__STUDY MATERIAL__.
== Segment start ==

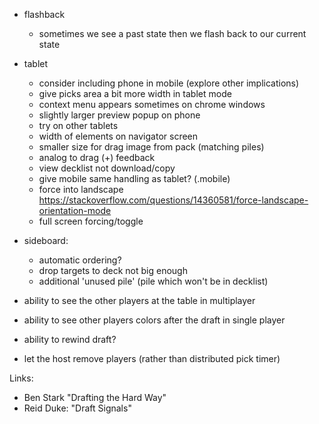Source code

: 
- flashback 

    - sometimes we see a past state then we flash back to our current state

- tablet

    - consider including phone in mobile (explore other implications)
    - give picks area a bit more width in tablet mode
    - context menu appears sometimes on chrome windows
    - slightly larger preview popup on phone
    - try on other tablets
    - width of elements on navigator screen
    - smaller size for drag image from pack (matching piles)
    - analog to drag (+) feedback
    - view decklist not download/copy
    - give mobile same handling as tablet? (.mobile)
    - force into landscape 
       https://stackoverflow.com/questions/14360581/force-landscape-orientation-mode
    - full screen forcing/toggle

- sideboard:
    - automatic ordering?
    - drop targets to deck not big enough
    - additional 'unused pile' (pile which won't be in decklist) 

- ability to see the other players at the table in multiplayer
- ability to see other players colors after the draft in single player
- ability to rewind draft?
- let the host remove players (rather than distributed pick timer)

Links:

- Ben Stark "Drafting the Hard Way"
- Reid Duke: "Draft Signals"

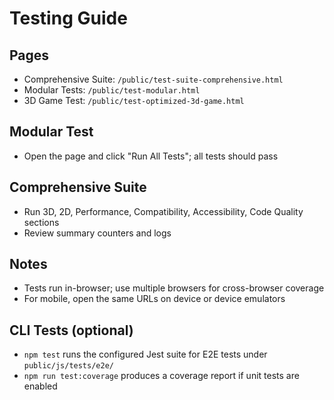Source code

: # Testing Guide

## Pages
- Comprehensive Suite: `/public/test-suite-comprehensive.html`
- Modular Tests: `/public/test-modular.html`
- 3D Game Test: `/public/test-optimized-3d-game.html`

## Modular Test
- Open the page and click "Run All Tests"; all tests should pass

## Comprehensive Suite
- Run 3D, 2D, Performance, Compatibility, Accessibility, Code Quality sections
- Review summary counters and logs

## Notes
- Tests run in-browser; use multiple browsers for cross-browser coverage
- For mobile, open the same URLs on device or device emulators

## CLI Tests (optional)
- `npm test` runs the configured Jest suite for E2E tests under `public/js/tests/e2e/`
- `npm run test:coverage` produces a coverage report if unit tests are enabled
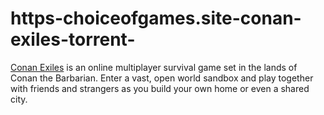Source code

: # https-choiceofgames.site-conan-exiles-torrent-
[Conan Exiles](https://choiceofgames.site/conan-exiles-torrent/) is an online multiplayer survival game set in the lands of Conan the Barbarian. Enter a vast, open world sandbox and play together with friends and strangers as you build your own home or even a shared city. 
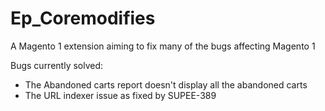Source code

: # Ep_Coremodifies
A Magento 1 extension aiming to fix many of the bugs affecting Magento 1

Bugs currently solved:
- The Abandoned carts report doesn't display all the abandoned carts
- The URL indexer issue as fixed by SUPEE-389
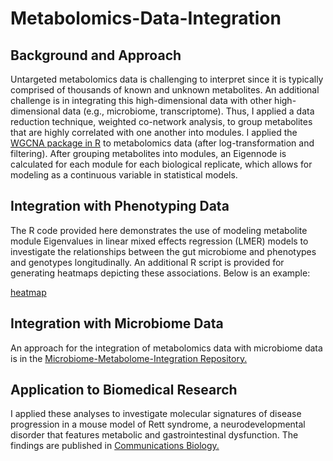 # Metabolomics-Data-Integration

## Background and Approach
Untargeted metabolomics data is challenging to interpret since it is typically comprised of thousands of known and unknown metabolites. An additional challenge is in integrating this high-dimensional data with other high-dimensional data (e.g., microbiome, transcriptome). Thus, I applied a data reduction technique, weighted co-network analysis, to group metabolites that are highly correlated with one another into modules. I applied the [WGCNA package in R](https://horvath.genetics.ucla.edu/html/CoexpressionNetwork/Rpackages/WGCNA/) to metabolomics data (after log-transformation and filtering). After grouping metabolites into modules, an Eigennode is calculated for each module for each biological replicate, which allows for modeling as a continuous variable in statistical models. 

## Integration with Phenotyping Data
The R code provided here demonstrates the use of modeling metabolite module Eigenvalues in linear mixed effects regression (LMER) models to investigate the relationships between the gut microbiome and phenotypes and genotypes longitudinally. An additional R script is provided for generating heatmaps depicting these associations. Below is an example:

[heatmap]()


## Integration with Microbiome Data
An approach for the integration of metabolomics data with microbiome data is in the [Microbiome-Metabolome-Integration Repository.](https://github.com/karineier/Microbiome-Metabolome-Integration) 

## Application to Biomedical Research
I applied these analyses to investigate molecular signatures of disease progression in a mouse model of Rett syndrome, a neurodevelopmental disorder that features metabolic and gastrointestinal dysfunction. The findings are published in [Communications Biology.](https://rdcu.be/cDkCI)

== Segment end ==

__PROBLEM STATEMENT__. With every picture removed, give the entries above again exactly.

__SOLUTION TO THIS TASK__.
Source code

: 
- flashback 

    - sometimes we see a past state then we flash back to our current state

- tablet

    - consider including phone in mobile (explore other implications)
    - give picks area a bit more width in tablet mode
    - context menu appears sometimes on chrome windows
    - slightly larger preview popup on phone
    - try on other tablets
    - width of elements on navigator screen
    - smaller size for drag image from pack (matching piles)
    - analog to drag (+) feedback
    - view decklist not download/copy
    - give mobile same handling as tablet? (.mobile)
    - force into landscape 
       https://stackoverflow.com/questions/14360581/force-landscape-orientation-mode
    - full screen forcing/toggle

- sideboard:
    - automatic ordering?
    - drop targets to deck not big enough
    - additional 'unused pile' (pile which won't be in decklist) 

- ability to see the other players at the table in multiplayer
- ability to see other players colors after the draft in single player
- ability to rewind draft?
- let the host remove players (rather than distributed pick timer)

Links:

- Ben Stark "Drafting the Hard Way"
- Reid Duke: "Draft Signals"

Source code

: # Testing Guide

## Pages
- Comprehensive Suite: `/public/test-suite-comprehensive.html`
- Modular Tests: `/public/test-modular.html`
- 3D Game Test: `/public/test-optimized-3d-game.html`

## Modular Test
- Open the page and click "Run All Tests"; all tests should pass

## Comprehensive Suite
- Run 3D, 2D, Performance, Compatibility, Accessibility, Code Quality sections
- Review summary counters and logs

## Notes
- Tests run in-browser; use multiple browsers for cross-browser coverage
- For mobile, open the same URLs on device or device emulators

## CLI Tests (optional)
- `npm test` runs the configured Jest suite for E2E tests under `public/js/tests/e2e/`
- `npm run test:coverage` produces a coverage report if unit tests are enabled
Source code

: # https-choiceofgames.site-conan-exiles-torrent-
[Conan Exiles](https://choiceofgames.site/conan-exiles-torrent/) is an online multiplayer survival game set in the lands of Conan the Barbarian. Enter a vast, open world sandbox and play together with friends and strangers as you build your own home or even a shared city. 
Source code

: # Ep_Coremodifies
A Magento 1 extension aiming to fix many of the bugs affecting Magento 1

Bugs currently solved:
- The Abandoned carts report doesn't display all the abandoned carts
- The URL indexer issue as fixed by SUPEE-389
 # Metabolomics-Data-Integration

## Background and Approach
Untargeted metabolomics data is challenging to interpret since it is typically comprised of thousands of known and unknown metabolites. An additional challenge is in integrating this high-dimensional data with other high-dimensional data (e.g., microbiome, transcriptome). Thus, I applied a data reduction technique, weighted co-network analysis, to group metabolites that are highly correlated with one another into modules. I applied the [WGCNA package in R](https://horvath.genetics.ucla.edu/html/CoexpressionNetwork/Rpackages/WGCNA/) to metabolomics data (after log-transformation and filtering). After grouping metabolites into modules, an Eigennode is calculated for each module for each biological replicate, which allows for modeling as a continuous variable in statistical models. 

## Integration with Phenotyping Data
The R code provided here demonstrates the use of modeling metabolite module Eigenvalues in linear mixed effects regression (LMER) models to investigate the relationships between the gut microbiome and phenotypes and genotypes longitudinally. An additional R script is provided for generating heatmaps depicting these associations. Below is an example:

[heatmap]()


## Integration with Microbiome Data
An approach for the integration of metabolomics data with microbiome data is in the [Microbiome-Metabolome-Integration Repository.](https://github.com/karineier/Microbiome-Metabolome-Integration) 

## Application to Biomedical Research
I applied these analyses to investigate molecular signatures of disease progression in a mouse model of Rett syndrome, a neurodevelopmental disorder that features metabolic and gastrointestinal dysfunction. The findings are published in [Communications Biology.](https://rdcu.be/cDkCI)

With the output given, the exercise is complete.